**DIRECTIONS FOR THIS TASK:**
In the data, find each line where the word "FAILED" appears and list that line.
━━━━━━━━━━━━━━━━━━━━━━━━━━━━━━
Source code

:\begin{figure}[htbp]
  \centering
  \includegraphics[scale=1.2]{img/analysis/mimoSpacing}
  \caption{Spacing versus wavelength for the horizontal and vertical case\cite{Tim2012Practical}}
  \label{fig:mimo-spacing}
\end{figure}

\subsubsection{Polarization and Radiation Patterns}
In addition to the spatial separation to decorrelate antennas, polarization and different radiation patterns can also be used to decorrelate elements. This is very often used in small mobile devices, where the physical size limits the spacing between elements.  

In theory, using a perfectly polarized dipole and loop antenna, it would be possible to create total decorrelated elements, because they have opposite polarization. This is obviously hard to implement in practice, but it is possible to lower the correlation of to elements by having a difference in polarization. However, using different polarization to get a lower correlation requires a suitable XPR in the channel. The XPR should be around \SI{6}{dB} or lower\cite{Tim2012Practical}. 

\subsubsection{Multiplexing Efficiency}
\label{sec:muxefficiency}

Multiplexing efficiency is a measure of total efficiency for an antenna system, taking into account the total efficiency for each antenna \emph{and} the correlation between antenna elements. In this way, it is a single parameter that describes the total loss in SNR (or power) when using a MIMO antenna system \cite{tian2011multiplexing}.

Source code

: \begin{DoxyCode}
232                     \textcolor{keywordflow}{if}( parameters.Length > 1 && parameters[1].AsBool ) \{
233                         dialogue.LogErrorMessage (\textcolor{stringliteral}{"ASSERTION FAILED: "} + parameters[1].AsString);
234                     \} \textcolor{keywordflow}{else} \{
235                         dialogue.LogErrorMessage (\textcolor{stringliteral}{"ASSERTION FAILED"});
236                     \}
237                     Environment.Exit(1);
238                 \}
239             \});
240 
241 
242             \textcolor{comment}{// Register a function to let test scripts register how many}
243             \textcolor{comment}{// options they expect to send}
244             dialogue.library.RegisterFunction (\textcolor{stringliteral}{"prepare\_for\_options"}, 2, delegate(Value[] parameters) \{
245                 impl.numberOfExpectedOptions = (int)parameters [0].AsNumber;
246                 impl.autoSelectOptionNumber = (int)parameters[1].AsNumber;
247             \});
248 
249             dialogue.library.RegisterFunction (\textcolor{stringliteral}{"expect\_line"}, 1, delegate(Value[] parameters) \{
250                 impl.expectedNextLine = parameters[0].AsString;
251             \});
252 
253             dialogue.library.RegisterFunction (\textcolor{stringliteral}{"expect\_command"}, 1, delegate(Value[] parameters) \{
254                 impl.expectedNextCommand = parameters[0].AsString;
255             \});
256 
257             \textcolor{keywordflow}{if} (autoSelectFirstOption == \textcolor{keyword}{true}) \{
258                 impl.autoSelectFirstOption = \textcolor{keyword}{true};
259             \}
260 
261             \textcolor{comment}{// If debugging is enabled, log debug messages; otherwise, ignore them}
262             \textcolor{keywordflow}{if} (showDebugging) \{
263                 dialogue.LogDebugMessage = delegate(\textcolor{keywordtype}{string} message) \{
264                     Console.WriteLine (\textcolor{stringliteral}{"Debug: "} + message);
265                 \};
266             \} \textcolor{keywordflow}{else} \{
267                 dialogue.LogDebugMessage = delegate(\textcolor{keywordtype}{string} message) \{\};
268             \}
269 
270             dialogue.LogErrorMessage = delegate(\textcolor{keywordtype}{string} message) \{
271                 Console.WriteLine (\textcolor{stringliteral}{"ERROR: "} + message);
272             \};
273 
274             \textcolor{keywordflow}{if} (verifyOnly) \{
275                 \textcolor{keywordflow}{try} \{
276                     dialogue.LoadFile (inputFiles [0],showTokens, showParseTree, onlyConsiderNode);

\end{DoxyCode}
━━━━━━━━━━━━━━━━━━━━━━━━━━━━━━
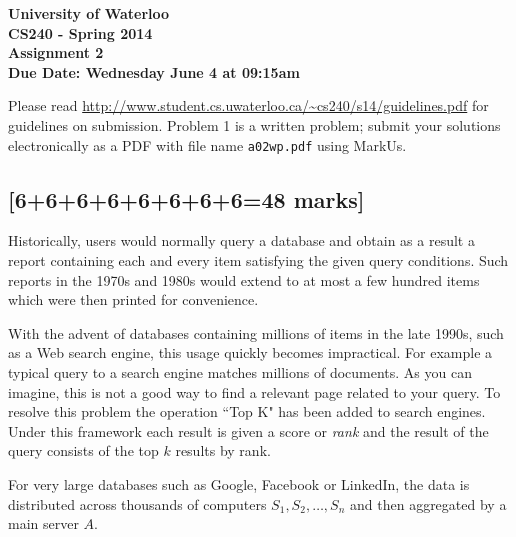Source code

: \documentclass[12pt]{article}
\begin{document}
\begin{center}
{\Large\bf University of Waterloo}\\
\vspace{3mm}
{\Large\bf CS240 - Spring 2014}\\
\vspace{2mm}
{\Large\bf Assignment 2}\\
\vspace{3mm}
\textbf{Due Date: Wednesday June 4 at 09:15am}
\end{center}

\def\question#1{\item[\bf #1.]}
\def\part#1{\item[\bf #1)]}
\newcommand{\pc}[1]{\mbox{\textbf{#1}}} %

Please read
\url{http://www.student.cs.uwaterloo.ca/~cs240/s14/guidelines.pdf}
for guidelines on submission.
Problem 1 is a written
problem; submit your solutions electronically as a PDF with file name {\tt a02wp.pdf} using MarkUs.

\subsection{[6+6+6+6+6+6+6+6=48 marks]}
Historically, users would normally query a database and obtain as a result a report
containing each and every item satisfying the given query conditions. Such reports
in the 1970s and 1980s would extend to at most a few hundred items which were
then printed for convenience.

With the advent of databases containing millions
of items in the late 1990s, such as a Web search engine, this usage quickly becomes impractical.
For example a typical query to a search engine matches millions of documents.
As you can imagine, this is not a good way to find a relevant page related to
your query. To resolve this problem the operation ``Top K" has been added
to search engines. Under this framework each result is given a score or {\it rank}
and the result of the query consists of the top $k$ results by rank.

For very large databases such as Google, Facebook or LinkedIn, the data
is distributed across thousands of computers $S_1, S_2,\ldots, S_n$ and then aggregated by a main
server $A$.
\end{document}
━━━━━━━━━━━━━━━━━━━━━━━━━━━━━━
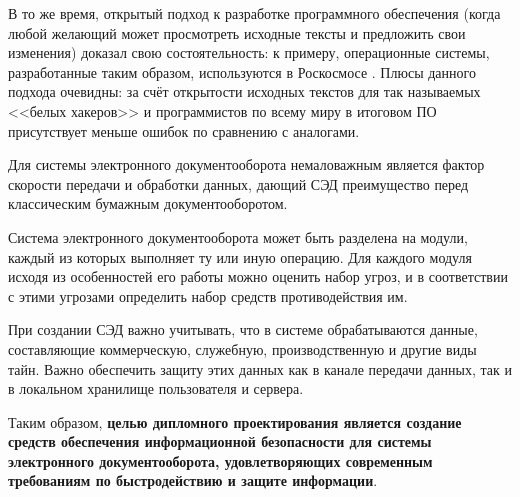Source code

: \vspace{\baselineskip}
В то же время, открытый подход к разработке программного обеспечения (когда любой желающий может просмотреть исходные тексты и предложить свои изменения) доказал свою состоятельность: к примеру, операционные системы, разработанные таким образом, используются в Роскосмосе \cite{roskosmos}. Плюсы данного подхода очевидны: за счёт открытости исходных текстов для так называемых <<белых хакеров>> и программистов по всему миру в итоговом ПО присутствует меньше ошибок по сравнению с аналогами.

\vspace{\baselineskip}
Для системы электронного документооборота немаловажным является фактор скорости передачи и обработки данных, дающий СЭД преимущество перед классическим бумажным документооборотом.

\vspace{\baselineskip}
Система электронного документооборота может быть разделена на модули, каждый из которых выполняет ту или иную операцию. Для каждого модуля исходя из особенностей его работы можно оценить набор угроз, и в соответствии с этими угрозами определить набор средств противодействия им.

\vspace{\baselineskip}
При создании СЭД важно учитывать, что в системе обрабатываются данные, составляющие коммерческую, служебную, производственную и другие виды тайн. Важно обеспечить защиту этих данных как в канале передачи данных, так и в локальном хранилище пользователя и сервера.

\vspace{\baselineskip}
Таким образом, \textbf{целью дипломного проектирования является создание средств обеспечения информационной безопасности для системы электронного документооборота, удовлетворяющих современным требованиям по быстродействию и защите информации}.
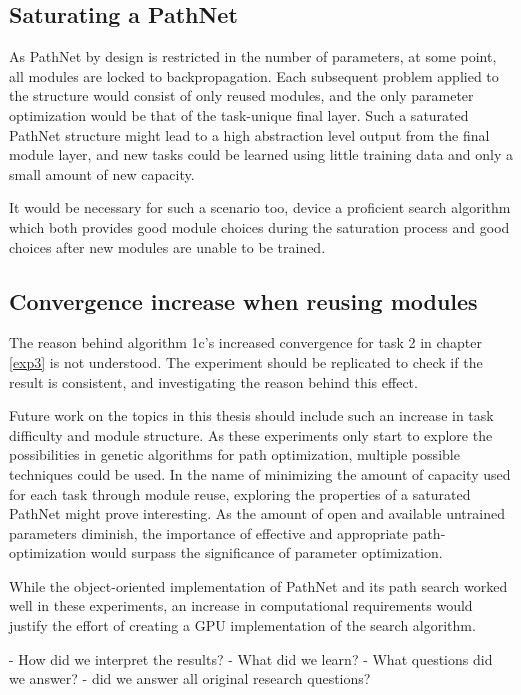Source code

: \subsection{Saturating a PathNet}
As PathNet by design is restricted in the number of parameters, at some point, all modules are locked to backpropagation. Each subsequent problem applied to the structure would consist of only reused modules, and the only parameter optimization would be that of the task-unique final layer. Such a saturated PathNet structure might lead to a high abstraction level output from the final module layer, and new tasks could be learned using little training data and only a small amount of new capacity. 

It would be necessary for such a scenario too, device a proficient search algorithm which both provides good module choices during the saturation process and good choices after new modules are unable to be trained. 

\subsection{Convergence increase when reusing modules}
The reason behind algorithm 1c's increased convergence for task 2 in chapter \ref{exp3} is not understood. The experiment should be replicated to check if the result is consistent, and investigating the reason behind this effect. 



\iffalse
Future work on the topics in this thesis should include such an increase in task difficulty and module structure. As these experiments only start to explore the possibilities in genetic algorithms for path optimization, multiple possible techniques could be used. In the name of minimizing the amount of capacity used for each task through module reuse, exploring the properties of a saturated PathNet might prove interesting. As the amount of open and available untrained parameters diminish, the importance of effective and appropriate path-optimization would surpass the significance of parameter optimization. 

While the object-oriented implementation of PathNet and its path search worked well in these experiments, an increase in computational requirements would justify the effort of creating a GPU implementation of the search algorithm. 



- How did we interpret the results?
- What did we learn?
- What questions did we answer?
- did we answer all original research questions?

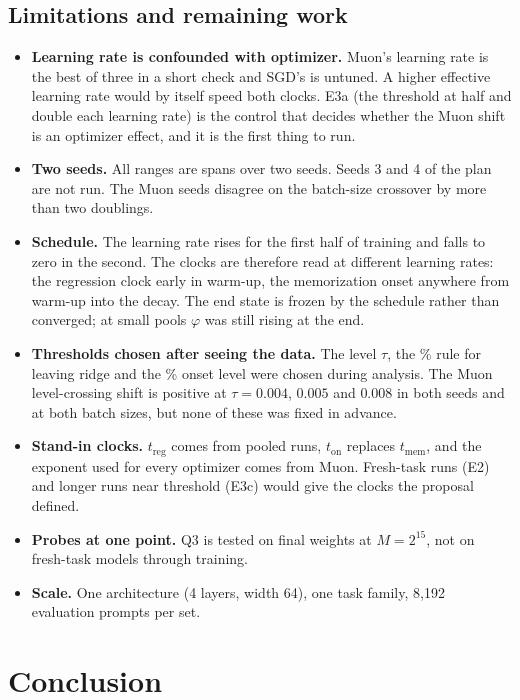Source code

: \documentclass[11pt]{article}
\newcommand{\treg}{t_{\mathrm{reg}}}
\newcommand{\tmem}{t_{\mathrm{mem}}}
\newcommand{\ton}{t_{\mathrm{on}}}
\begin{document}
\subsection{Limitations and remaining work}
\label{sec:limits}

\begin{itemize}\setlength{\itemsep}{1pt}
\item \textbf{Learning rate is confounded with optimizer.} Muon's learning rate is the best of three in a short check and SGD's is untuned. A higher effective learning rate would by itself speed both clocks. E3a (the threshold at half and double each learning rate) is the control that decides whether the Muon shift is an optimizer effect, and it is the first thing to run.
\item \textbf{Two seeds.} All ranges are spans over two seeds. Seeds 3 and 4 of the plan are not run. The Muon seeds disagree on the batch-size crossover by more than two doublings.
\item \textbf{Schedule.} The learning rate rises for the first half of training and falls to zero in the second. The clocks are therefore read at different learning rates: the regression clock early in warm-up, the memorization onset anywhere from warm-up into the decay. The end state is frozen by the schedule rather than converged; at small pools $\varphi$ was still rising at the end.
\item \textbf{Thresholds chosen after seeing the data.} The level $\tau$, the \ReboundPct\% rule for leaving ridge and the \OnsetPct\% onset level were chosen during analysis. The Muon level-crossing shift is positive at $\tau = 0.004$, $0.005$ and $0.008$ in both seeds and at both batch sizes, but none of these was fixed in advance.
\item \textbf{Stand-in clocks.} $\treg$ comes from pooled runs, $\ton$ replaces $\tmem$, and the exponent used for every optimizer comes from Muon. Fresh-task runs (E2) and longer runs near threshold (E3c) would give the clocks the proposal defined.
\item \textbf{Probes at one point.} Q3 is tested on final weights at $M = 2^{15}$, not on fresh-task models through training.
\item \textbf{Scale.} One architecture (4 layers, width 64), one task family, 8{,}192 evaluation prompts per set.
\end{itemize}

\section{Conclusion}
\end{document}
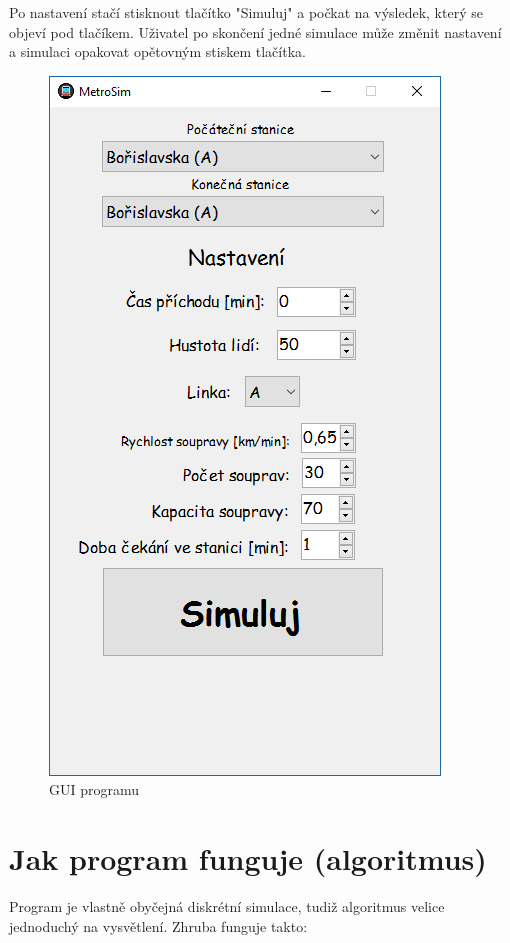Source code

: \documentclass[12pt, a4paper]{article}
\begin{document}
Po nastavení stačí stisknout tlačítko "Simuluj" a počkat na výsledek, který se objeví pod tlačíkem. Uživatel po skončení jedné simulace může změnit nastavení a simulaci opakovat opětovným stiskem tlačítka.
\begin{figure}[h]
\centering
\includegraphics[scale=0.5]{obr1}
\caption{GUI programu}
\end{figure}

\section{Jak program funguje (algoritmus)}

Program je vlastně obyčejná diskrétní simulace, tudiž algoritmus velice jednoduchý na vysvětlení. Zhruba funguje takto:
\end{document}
━━━━━━━━━━━━━━━━━━━━━━━━━━━━━━
**RESPONSE TO THE EXERCISE:**
233                         dialogue.LogErrorMessage (\textcolor{stringliteral}{"ASSERTION FAILED: "} + parameters[1].AsString);
235                         dialogue.LogErrorMessage (\textcolor{stringliteral}{"ASSERTION FAILED"});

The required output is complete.